• REQUIRED WORK: Search the listing below for the line containing "1. Posicionarse en". From there through the line containing "-Necesitamos que el segundo", transcribe every line exactly, both ends included.

[Start of Attachment]

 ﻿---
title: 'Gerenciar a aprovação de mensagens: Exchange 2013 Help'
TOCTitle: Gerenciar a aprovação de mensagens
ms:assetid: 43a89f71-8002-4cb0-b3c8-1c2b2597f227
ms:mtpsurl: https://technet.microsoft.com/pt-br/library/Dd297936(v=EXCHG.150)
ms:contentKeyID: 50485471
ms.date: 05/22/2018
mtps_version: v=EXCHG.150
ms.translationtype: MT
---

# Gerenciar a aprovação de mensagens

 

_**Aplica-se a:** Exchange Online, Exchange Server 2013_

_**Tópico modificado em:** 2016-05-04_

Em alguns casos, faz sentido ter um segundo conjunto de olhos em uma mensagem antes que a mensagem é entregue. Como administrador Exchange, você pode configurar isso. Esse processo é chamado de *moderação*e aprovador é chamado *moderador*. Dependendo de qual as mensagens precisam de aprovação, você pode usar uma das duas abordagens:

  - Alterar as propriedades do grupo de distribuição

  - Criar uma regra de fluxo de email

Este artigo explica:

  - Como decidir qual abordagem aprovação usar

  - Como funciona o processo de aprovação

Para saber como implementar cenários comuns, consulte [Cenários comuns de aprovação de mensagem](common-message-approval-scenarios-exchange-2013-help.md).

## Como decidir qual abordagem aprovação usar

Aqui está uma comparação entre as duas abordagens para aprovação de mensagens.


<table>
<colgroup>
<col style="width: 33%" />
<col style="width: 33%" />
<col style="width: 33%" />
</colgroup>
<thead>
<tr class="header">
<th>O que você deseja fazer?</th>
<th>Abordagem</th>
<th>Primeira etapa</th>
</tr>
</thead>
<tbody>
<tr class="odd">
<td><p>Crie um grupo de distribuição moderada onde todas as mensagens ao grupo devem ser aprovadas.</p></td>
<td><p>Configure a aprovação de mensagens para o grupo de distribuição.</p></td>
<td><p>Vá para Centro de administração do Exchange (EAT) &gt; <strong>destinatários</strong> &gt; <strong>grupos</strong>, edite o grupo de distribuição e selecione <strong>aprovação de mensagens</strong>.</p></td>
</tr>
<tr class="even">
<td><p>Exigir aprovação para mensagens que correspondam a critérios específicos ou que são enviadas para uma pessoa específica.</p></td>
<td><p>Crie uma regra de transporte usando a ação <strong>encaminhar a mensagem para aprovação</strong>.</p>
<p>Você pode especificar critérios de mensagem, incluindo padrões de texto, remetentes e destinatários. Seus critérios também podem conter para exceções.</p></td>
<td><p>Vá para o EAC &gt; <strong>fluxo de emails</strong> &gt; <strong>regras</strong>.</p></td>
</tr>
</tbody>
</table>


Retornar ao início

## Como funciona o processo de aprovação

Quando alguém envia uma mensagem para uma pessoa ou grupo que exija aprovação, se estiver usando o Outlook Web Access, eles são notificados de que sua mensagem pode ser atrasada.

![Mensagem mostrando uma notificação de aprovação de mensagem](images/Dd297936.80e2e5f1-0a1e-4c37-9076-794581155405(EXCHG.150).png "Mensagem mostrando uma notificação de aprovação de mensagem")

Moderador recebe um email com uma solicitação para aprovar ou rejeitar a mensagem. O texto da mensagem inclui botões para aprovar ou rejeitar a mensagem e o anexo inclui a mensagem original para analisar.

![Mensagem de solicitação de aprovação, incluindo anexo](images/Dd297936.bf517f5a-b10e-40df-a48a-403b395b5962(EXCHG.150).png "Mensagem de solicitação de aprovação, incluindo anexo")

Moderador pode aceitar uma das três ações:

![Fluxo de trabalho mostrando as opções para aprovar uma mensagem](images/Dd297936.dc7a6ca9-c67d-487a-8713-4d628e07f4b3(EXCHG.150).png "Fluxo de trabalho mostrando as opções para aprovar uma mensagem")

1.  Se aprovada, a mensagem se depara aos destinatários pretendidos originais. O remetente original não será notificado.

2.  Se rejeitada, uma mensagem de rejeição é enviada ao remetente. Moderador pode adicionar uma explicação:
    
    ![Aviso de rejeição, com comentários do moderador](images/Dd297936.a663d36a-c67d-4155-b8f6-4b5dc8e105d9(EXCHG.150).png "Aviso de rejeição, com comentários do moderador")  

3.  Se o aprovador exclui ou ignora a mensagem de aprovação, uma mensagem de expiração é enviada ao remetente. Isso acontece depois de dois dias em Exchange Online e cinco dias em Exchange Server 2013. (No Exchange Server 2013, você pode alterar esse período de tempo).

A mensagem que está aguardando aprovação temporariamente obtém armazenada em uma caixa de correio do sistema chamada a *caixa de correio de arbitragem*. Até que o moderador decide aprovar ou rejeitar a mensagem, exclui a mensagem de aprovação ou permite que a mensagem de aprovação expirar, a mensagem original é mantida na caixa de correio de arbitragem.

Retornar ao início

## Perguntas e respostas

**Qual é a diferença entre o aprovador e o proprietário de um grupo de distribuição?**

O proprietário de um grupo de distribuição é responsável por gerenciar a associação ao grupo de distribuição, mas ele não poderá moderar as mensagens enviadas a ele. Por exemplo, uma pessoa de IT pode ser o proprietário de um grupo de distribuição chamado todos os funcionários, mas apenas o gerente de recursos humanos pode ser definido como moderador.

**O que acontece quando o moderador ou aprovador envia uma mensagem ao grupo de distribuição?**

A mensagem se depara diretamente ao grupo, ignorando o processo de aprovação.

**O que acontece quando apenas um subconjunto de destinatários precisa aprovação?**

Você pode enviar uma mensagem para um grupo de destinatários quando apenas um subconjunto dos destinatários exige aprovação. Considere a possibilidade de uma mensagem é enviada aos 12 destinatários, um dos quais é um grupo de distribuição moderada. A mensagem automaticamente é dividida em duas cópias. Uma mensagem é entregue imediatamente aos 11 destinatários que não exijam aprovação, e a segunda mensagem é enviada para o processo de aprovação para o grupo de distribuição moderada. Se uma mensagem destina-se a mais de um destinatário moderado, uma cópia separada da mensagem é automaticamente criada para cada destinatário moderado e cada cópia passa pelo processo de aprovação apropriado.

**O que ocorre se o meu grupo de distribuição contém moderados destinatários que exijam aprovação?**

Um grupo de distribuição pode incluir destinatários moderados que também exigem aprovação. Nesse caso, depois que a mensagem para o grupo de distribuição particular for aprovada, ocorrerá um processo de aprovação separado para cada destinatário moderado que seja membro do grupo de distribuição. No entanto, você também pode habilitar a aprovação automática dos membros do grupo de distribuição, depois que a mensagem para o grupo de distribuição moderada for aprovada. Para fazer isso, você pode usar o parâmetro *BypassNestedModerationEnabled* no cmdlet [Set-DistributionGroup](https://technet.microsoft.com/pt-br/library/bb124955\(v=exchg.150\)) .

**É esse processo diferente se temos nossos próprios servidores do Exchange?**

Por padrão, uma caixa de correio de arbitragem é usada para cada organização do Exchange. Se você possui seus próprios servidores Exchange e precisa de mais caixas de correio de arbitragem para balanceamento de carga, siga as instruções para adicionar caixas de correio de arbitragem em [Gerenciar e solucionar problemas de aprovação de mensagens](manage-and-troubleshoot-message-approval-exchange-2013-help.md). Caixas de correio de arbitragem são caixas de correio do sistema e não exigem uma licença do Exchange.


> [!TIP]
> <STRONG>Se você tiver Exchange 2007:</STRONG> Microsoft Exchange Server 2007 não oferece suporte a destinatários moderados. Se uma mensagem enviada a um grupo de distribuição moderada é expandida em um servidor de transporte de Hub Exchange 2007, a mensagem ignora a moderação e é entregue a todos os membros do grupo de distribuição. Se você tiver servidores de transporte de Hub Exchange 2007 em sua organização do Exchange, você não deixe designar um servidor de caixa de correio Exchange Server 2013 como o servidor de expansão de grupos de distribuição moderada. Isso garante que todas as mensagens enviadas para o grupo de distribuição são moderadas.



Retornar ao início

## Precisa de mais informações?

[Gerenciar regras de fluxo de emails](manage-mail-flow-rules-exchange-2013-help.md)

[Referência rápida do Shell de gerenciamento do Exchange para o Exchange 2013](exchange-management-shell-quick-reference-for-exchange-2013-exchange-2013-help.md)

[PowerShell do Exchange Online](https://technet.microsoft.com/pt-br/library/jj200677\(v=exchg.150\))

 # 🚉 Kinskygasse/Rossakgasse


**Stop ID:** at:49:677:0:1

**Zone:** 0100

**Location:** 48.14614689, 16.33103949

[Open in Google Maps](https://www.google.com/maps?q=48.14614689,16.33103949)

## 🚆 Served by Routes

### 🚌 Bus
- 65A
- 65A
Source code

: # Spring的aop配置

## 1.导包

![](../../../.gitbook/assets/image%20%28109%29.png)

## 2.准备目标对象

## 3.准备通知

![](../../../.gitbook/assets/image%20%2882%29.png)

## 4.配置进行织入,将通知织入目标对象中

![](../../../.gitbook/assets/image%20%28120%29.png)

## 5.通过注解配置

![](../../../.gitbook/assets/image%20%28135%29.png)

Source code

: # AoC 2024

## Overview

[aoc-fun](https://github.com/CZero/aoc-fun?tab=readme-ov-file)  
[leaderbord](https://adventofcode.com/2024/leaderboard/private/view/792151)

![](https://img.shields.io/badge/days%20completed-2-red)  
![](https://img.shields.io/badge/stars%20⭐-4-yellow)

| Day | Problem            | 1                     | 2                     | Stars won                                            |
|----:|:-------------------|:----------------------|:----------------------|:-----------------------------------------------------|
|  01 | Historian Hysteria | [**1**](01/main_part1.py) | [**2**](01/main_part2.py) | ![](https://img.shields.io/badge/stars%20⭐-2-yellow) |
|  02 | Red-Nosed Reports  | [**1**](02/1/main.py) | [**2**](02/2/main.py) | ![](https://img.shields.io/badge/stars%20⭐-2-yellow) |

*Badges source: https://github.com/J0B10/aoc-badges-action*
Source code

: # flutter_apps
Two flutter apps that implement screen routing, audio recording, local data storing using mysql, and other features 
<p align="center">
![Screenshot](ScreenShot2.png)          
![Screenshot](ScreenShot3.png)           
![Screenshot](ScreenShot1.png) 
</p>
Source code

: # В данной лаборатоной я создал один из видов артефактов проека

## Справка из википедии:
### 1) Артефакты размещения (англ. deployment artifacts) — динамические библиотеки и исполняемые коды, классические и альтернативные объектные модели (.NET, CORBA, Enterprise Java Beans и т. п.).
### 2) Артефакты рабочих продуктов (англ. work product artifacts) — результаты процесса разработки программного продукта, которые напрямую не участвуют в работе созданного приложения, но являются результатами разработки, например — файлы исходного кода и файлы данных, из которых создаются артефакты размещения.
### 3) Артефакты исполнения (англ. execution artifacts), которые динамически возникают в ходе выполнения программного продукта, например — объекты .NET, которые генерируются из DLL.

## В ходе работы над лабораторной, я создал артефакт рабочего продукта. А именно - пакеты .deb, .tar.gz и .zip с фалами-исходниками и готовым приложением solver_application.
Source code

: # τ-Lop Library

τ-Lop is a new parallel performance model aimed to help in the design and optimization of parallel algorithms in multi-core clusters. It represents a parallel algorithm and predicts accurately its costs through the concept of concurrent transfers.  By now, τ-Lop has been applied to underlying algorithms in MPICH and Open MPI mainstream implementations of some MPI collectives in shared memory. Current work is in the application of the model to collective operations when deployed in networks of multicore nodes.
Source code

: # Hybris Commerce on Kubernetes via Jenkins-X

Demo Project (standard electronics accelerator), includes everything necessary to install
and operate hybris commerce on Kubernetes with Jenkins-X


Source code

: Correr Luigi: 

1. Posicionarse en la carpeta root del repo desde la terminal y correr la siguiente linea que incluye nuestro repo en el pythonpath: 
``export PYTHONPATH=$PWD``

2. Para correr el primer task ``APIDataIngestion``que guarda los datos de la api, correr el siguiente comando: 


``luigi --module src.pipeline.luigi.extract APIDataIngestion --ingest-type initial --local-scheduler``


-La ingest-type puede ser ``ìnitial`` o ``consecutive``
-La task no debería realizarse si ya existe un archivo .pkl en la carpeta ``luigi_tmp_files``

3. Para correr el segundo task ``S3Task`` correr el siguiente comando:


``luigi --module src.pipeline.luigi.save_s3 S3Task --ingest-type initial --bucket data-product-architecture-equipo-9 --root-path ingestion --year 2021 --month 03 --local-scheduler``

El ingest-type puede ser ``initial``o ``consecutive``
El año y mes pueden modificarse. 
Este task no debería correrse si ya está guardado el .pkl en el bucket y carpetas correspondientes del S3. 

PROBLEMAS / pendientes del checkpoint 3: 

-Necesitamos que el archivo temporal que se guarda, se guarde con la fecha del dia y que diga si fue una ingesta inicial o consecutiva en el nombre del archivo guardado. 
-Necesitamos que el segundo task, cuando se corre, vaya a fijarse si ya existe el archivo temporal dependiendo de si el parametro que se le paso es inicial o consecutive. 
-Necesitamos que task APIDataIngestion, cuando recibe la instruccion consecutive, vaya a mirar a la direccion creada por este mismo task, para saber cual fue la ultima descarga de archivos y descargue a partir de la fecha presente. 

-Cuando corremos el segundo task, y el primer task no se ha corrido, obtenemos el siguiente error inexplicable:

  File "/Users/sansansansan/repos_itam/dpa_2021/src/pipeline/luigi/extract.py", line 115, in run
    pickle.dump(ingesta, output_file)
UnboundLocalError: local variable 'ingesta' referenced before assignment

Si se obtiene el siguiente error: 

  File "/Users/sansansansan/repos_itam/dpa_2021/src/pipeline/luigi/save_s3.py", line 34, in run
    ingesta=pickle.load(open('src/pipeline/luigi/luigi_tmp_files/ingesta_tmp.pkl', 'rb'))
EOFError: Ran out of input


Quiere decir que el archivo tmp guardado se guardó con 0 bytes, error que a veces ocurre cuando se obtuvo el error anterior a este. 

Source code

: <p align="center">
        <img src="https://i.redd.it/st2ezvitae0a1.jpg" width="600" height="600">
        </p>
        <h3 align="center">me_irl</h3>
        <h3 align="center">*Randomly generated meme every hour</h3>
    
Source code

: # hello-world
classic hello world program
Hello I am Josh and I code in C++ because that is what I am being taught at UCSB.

[End of Attachment]

• OUTPUT:
1. Posicionarse en la carpeta root del repo desde la terminal y correr la siguiente linea que incluye nuestro repo en el pythonpath: 
``export PYTHONPATH=$PWD``

2. Para correr el primer task ``APIDataIngestion``que guarda los datos de la api, correr el siguiente comando: 


``luigi --module src.pipeline.luigi.extract APIDataIngestion --ingest-type initial --local-scheduler``


-La ingest-type puede ser ``ìnitial`` o ``consecutive``
-La task no debería realizarse si ya existe un archivo .pkl en la carpeta ``luigi_tmp_files``

3. Para correr el segundo task ``S3Task`` correr el siguiente comando:


``luigi --module src.pipeline.luigi.save_s3 S3Task --ingest-type initial --bucket data-product-architecture-equipo-9 --root-path ingestion --year 2021 --month 03 --local-scheduler``

El ingest-type puede ser ``initial``o ``consecutive``
El año y mes pueden modificarse. 
Este task no debería correrse si ya está guardado el .pkl en el bucket y carpetas correspondientes del S3. 

PROBLEMAS / pendientes del checkpoint 3: 

-Necesitamos que el archivo temporal que se guarda, se guarde con la fecha del dia y que diga si fue una ingesta inicial o consecutiva en el nombre del archivo guardado. 
-Necesitamos que el segundo task, cuando se corre, vaya a fijarse si ya existe el archivo temporal dependiendo de si el parametro que se le paso es inicial o consecutive. 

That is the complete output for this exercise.